Omid - Challenge 10

data-challenges
advanced-exercises
🔰 The question table shows inventory levels for materials required to produce products, with specific combinations (1 A, 2 B, 3 C per product).
Published

March 24, 2026

Illustration for Omid - Challenge 10

Challenge Description

🔰 The question table shows inventory levels for materials required to produce products, with specific combinations (1 A, 2 B, 3 C per product).

Solutions

library(tidyverse)
library(readxl)

input = read_excel("files/CH-0010.xlsx", range = "B2:D17")
test  = read_excel("files/CH-0010.xlsx", range = "G2:H7")

result = input %>%
  mutate(requirements = case_when(
    Material == "A" ~ 1,
    Material == "B" ~ 2,
    Material == "C" ~ 3
  ), product_available = Inventory%/%requirements) %>%
  group_by(Date) %>%
  mutate(min_available = min(product_available), 
         usage = min_available*requirements) %>%
  summarise(usage = sum(usage),
            inventory = sum(Inventory),
            Efficiency_rate = usage/inventory)

identical(result$Efficiency_rate, test$`Efficeincy Rate`)
# [1] TRUE

  • Logic:

    • Reads the workbook ranges needed for the challenge

    • Aggregates or ranks values at the relevant grouping level

    • Builds the intermediate columns that drive the final result

  • Strengths:

    • The R solution stays close to the workbook rule and keeps the transformation compact.

  • Areas for Improvement:

    • The code assumes the sheet structure and source ranges remain stable.

  • Gem:

    • The strongest part of the solution is choosing the right intermediate representation before shaping the final output.
import pandas as pd

path = "CH-0010.xlsx"
input_data = pd.read_excel(path, usecols="B:D", skiprows=1, nrows=16)
test = pd.read_excel(path, usecols="G:H", skiprows=1, nrows=6)
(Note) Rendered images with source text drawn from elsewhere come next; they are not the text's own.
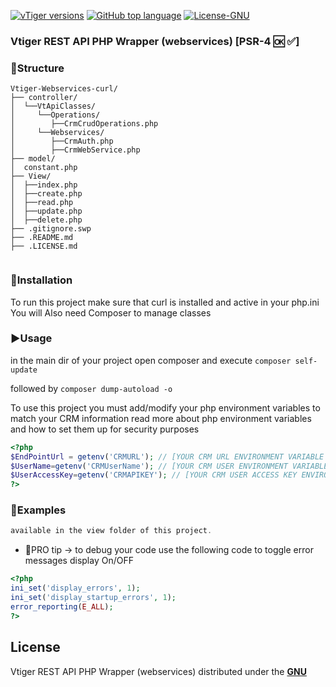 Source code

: <a href="https://wiki.vtiger.com/index.php/Webservices_tutorials" rel="nofollow"><img src="https://camo.githubusercontent.com/4fd72570634024a3402a0957991e1c51bc390484/68747470733a2f2f696d672e736869656c64732e696f2f62616467652f7654696765722d352e78253230253743253230362e78253230253743253230372e782d677265656e2e7376673f6d61784167653d33363030" alt="vTiger versions" data-canonical-src="https://img.shields.io/badge/vTiger-5.x%20%7C%206.x%20%7C%207.x-green.svg?maxAge=3600" style="max-width:100%;"></a>
<a href="https://github.com/Kayoti/Vtiger-API-PHP/search?l=php"><img src="https://camo.githubusercontent.com/3d8c1d5ee8f63ce8431af1865f4ad465d53e2872/68747470733a2f2f696d672e736869656c64732e696f2f6769746875622f6c616e6775616765732f746f702f73616c61726f732f76747773636c69622d7068702e7376673f6d61784167653d33363030" alt="GitHub top language" data-canonical-src="https://img.shields.io/github/languages/top/salaros/vtwsclib-php.svg?maxAge=3600" style="max-width:100%;"></a>
<a href="https://github.com/Kayoti/Vtiger-API-PHP/blob/master/LICENSE.md"><img src="https://img.shields.io/badge/License-GNU-blue" alt="License-GNU" data-canonical-src="https://img.shields.io/badge/License-GNU-blue?maxAge=3600" style="max-width:100%;"></a>
### Vtiger REST API PHP Wrapper (webservices) [PSR-4 🆗 ✅]
### 📂Structure
```
Vtiger-Webservices-curl/
├── controller/
│  └──VtApiClasses/
│     └──Operations/
│        ├──CrmCrudOperations.php
│     └──Webservices/
│        ├──CrmAuth.php
│        ├──CrmWebService.php
├── model/
│  constant.php
├── View/
│  ├──index.php
│  ├──create.php
│  ├──read.php
│  ├──update.php
│  ├──delete.php
├── .gitignore.swp
├── .README.md
├── .LICENSE.md


```		
### 💾Installation
To run this project make sure that curl is installed and active in your php.ini
You will Also need Composer to manage classes

### ▶️Usage
in the main dir of your project open composer and execute ```composer self-update```

followed by ```composer dump-autoload -o ```

To use this project you must add/modify your php environment variables to match your CRM information read more about php environment variables and how to set them up for security purposes
```php
<?php
$EndPointUrl = getenv('CRMURL'); // [YOUR CRM URL ENVIRONMENT VARIABLE HERE] YOUR URL MUST END WITH /webservice.php eg(http://example.com/vtigercrm/webservice.php)
$UserName=getenv('CRMUserName'); // [YOUR CRM USER ENVIRONMENT VARIABLE HERE]
$UserAccessKey=getenv('CRMAPIKEY'); // [YOUR CRM USER ACCESS KEY ENVIRONMENT VARIABLE HERE]
?>
```
### 📜Examples
```php
available in the view folder of this project.
```
* 💪PRO tip -> to debug your code use the following code to toggle error messages display On/OFF
```php
<?php
ini_set('display_errors', 1);
ini_set('display_startup_errors', 1);
error_reporting(E_ALL);
?>
```
## License

Vtiger REST API PHP Wrapper (webservices) distributed under the
[**GNU**](https://github.com/Kayoti/Vtiger-API-PHP/blob/master/LICENSE.md)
requirements_map = {"A": 1, "B": 2, "C": 3}

result = input_data.assign(
    requirements=lambda df: df["Material"].map(requirements_map),
    product_available=lambda df: df["Inventory"] // df["requirements"],
)
result = (
    result.groupby("Date", as_index=False)
    .apply(
        lambda g: pd.Series(
            {
                "usage": (g["product_available"].min() * g["requirements"]).sum(),
                "inventory": g["Inventory"].sum(),
            }
        )
    )
    .reset_index(drop=True)
)
result["Efficiency_rate"] = result["usage"] / result["inventory"]

print(result["Efficiency_rate"].equals(test["Efficeincy Rate"]))

  • Logic:

    • Reads the workbook ranges needed for the challenge

    • Aggregates or ranks values at the relevant grouping level

    • Builds the intermediate columns that drive the final result

  • Strengths:

    • The Python version follows the same rule in a direct dataframe-oriented implementation.

  • Areas for Improvement:

    • The code assumes the workbook layout remains stable, so any sheet redesign would require small adjustments.

  • Gem:

    • The implementation stays close to the original workbook rule instead of adding unnecessary abstraction.

Difficulty Level

This task is moderate:

  • The core logic is clear, but the correct transformation pattern is not obvious from the raw input.

  • The challenge combines multiple reshaping, grouping, or parsing steps.